One Poem by Alec Solomita


Folies Bergère


When I told you

it was over, you froze.

Your lips didn’t tremble.

Your lofty nose

released air almost

like a long whisper.

Your gaze was locked

away and your stillness

felt like you were

planning never to rise

from the vintage

chair, with its red

seat and scrolling

wrought iron back.


I stared at the ubiquitous

Manet above the bar

with its busty,

sad bartender.

Avoiding her face,

I studied the champagne

bottles on her right, and tried

to recall the name of the beer

beside them. The one with

the bright triangle on the label.


And on her left,

the still lives of blossoms

and oranges,

above her, the cloudy chandelier

and the crowd

in the mirror behind her,

their faces too blurred

for me to locate us.

Alec Solomita is a writer and artist working in the Boston (USA) area. His fiction has appeared in the Southwest Review, The Mississippi Review, Southword Journal, and Peacock, among other publications.

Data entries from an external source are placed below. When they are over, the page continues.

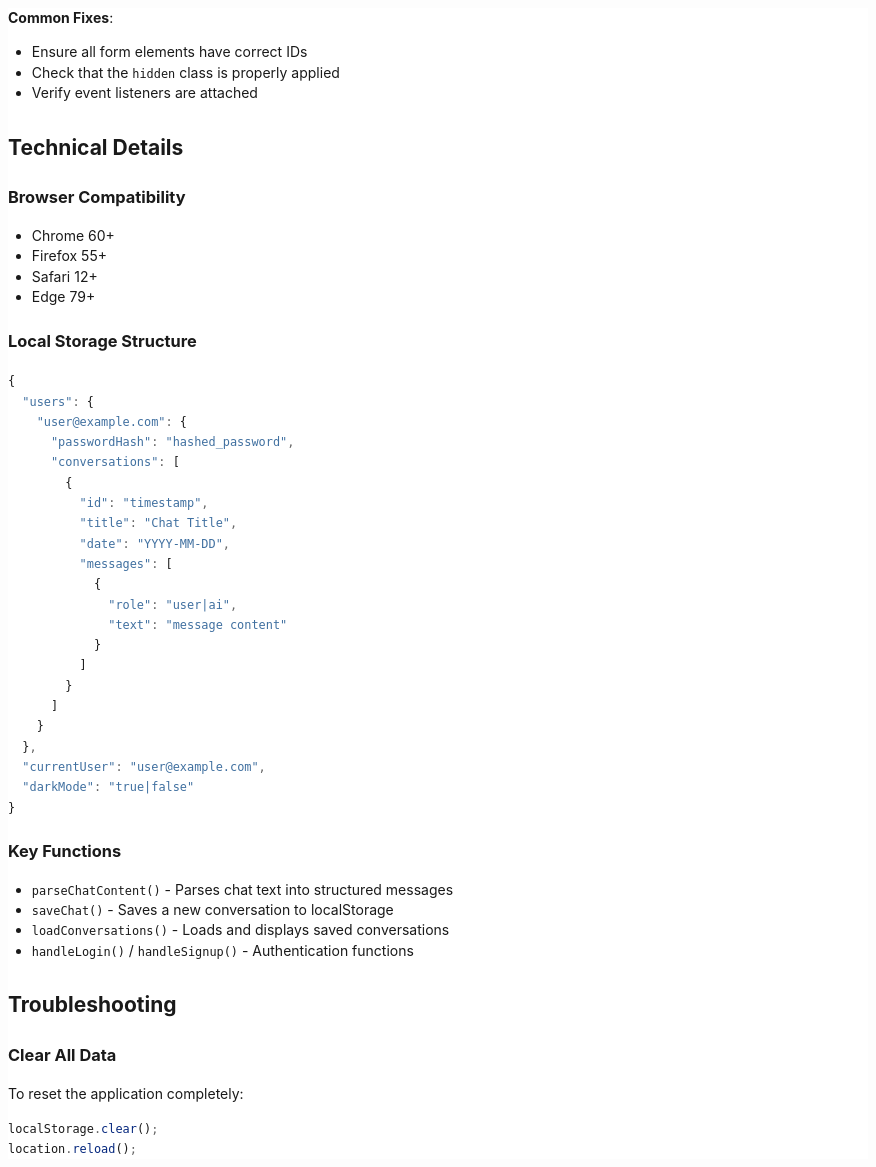 **Common Fixes**:
- Ensure all form elements have correct IDs
- Check that the `hidden` class is properly applied
- Verify event listeners are attached

## Technical Details

### Browser Compatibility

- Chrome 60+
- Firefox 55+
- Safari 12+
- Edge 79+

### Local Storage Structure

```javascript
{
  "users": {
    "user@example.com": {
      "passwordHash": "hashed_password",
      "conversations": [
        {
          "id": "timestamp",
          "title": "Chat Title",
          "date": "YYYY-MM-DD",
          "messages": [
            {
              "role": "user|ai",
              "text": "message content"
            }
          ]
        }
      ]
    }
  },
  "currentUser": "user@example.com",
  "darkMode": "true|false"
}
```

### Key Functions

- `parseChatContent()` - Parses chat text into structured messages
- `saveChat()` - Saves a new conversation to localStorage
- `loadConversations()` - Loads and displays saved conversations
- `handleLogin()` / `handleSignup()` - Authentication functions

## Troubleshooting

### Clear All Data
To reset the application completely:
```javascript
localStorage.clear();
location.reload();
```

He was shortlisted by the Bridport Prize and Southword Journal. His poetry has appeared in Poetica, Lothlorien Poetry Journal, Litbreak, Driftwood Press, Anti-Heroin Chic, The Galway Review, The Lake, and elsewhere, including several anthologies. His photographs and drawings can be found in Convivium, Fatal Flaw, Young Ravens Review, Tell-Tale Inklings, and other publications. He took the cover photo and designed the cover of his poetry chapbook, “Do Not Forsake Me,” which was published in 2017. His full-length poetry book, “Hard To Be a Hero,” was just released by Kelsay Books.